Your answer should consist of the lines in the listing that hold "entregas".

*** Block opens ***

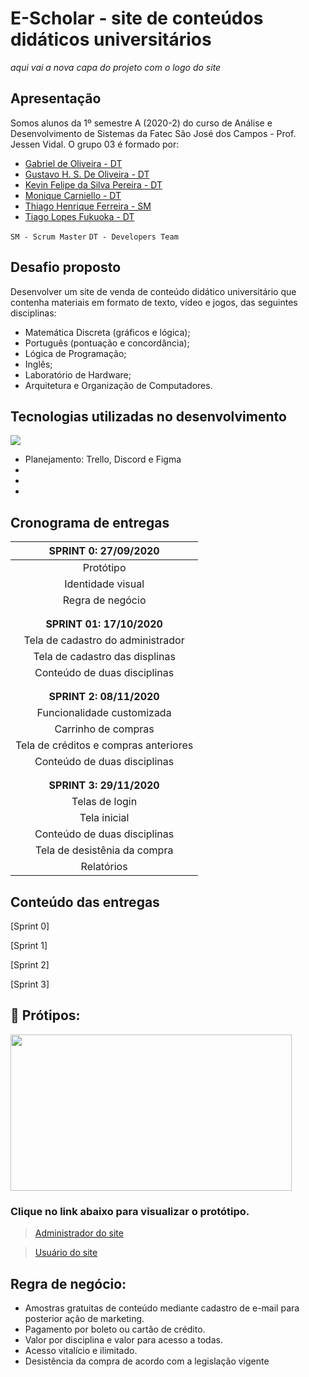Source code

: # E-Scholar - site de conteúdos didáticos universitários

*aqui vai a nova capa do projeto com o logo do site*


## Apresentação

Somos alunos da 1º semestre A (2020-2) do curso de Análise e Desenvolvimento de Sistemas da Fatec São José dos Campos - Prof. Jessen Vidal.
O grupo 03 é formado por:
- [Gabriel de Oliveira - DT](https://www.linkedin.com/in/gabriel-de-oliveira-88a9461b3/)
- [Gustavo H. S. De Oliveira - DT](https://www.linkedin.com/in/gustavo-oliveira-a671b71b5/)
- [Kevin Felipe da Silva Pereira - DT](https://www.linkedin.com/in/kevin-pereira-3a7aa31b7)
- [Monique Carniello - DT](https://www.linkedin.com/in/monique-carniello-511ba61b6/)
- [Thiago Henrique Ferreira - SM](https://www.linkedin.com/in/thiago-henrique-ferreira-2499a41a8/)
- [Tiago Lopes Fukuoka - DT](https://github.com/Tiagofukuoka)

`SM - Scrum Master`
`DT - Developers Team`


## Desafio proposto

 Desenvolver um site de venda de conteúdo didático universitário que contenha materiais em formato de texto, vídeo e jogos, das seguintes disciplinas:
* Matemática Discreta (gráficos e lógica);
* Português (pontuação e concordância);
* Lógica de Programação;
* Inglês;
* Laboratório de Hardware;
* Arquitetura e Organização de Computadores.


## Tecnologias utilizadas no desenvolvimento


<img src="https://github.com/PI-Grupo-3/prot-tipo/blob/master/src/Tecnologias.jpg">

* Planejamento: Trello, Discord e Figma
*
*
*


## Cronograma de entregas

| **SPRINT 0: 27/09/2020**              |
| :-----------------------------------: |
|Protótipo                              |
|Identidade visual                      |
|Regra de negócio                       |
|                                       |
|                                       |
| **SPRINT 01: 17/10/2020**             |
| Tela de cadastro do administrador     |
| Tela de cadastro das displinas        |
| Conteúdo de duas disciplinas          |
|                                       |
|                                       |
| **SPRINT 2: 08/11/2020**              |
| Funcionalidade customizada            |
| Carrinho de compras                   |
| Tela de créditos e compras anteriores |
| Conteúdo de duas disciplinas          |
|                                       |
|                                       |
| **SPRINT 3: 29/11/2020**              |
| Telas de login                        |
| Tela inicial                          |
| Conteúdo de duas disciplinas          |
| Tela de desistênia da compra          |
| Relatórios                            |



## Conteúdo das entregas

[Sprint 0]

[Sprint 1]

[Sprint 2]

[Sprint 3]




## :art: Prótipos:

<img align="center" src="https://github.com/PI-Grupo-3/prot-tipo/blob/master/src/Cover.png"  height="250" width="450">

### Clique no link abaixo para visualizar o protótipo.

> [Administrador do site](https://www.figma.com/proto/0vJ4fIZwk8dtKYKwsZpGIp/GRUPO-III---FATEC?node-id=65%3A1274&scaling=min-zoom)
  
> [Usuário do site](https://www.figma.com/proto/0vJ4fIZwk8dtKYKwsZpGIp/GRUPO-III---FATEC?node-id=160%3A2242&scaling=min-zoom)




## Regra de negócio: 

* Amostras gratuitas de conteúdo mediante cadastro de e-mail para posterior ação de marketing.
* Pagamento por boleto ou cartão de crédito.
* Valor por disciplina e valor para acesso a todas. 
* Acesso vitalício e ilimitado.
* Desistência da compra de acordo com a legislação vigente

*** Block closes ***

# TASK RESPONSE:
## Cronograma de entregas
## Conteúdo das entregas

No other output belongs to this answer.